Still, there would have been neither the necessity for nor the
possibility of such scholarly disquisitions had it not been for
the growth of the cowboy in magazine fiction.
In the closing decade of the last century, the triumvirate of
Theodore Roosevelt, Owen Wister and Frederic Remington was foremost
in the literary upgrading of the West and its denizens in the
tastemaking magazines Atlantic, Century, Harper's, Scribner's.

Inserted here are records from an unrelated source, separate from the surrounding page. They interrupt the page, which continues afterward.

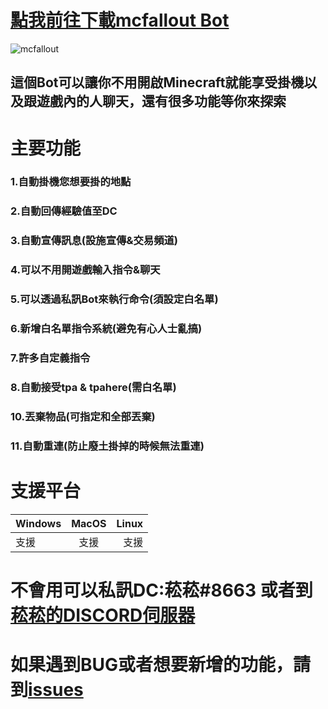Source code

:    [點我前往下載mcfallout Bot](https://github.com/rrt467778/mcfallout-Bot/releases)
===============================================================
![mcfallout](https://imgur.dcard.tw/cdQkFXQ.png "廢土伺服器logo")    

## 這個Bot可以讓你不用開啟Minecraft就能享受掛機以及跟遊戲內的人聊天，還有很多功能等你來探索

# 主要功能    
### 1.自動掛機您想要掛的地點  
### 2.自動回傳經驗值至DC  
### 3.自動宣傳訊息(設施宣傳&交易頻道)  
### 4.可以不用開遊戲輸入指令&聊天  
### 5.可以透過私訊Bot來執行命令(須設定白名單)  
### 6.新增白名單指令系統(避免有心人士亂搞)  
### 7.許多自定義指令   
### 8.自動接受tpa & tpahere(需白名單)  
### 10.丟棄物品(可指定和全部丟棄)  
### 11.自動重連(防止廢土掛掉的時候無法重連)    
  
# 支援平台
| Windows| MacOS | Linux |
|:-------|:-----:|------:|
| 支援 |  支援 |   支援 |  

# 不會用可以私訊DC:菘菘#8663  或者到[菘菘的DISCORD伺服器](https://discord.com/invite/5w9BUM4)   
# 如果遇到BUG或者想要新增的功能，請到[issues](https://github.com/rrt467778/mcfallout-Bot/issues)   
 
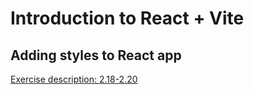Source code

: # Introduction to React + Vite

## Adding styles to React app

[Exercise description: 2.18-2.20](https://fullstackopen.com/en/part2/adding_styles_to_react_app#exercises-2-18-2-20)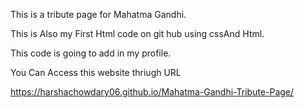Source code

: This is a tribute page for Mahatma Gandhi.

This is Also my First Html code on git hub using cssAnd Html.

This code is going to add in my profile.

You Can Access this website thriugh URL

https://harshachowdary06.github.io/Mahatma-Gandhi-Tribute-Page/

Their offerings from pen and palette in essence limned and
hymned the nation's successful conquest of its great western
expanse. Wallace Stegner has suggested that examining the collaboration
between Wister and Remington reveals the ontogeny of the cowboy
as a literary figure. Such redoubtable students of the cattle
kingdom as Bernard DeVoto, J. Frank Dobie, and Walter Prescott
Webb, as well as Stegner, have attested their belief that Wister's
The Virginian (1902) clothed the cowboy with literary
respectability. It is not intended here to dispute these investigators'
conclusions, but to note firmly that The Virginian caused
no upsurge in the incidence of Western stories in the quality,
mass-circulation magazines between 1900 and 1910. Neither did
it alter in any significant way the image of the cowboy presented
weekly and monthly to millions of readers of these magazines.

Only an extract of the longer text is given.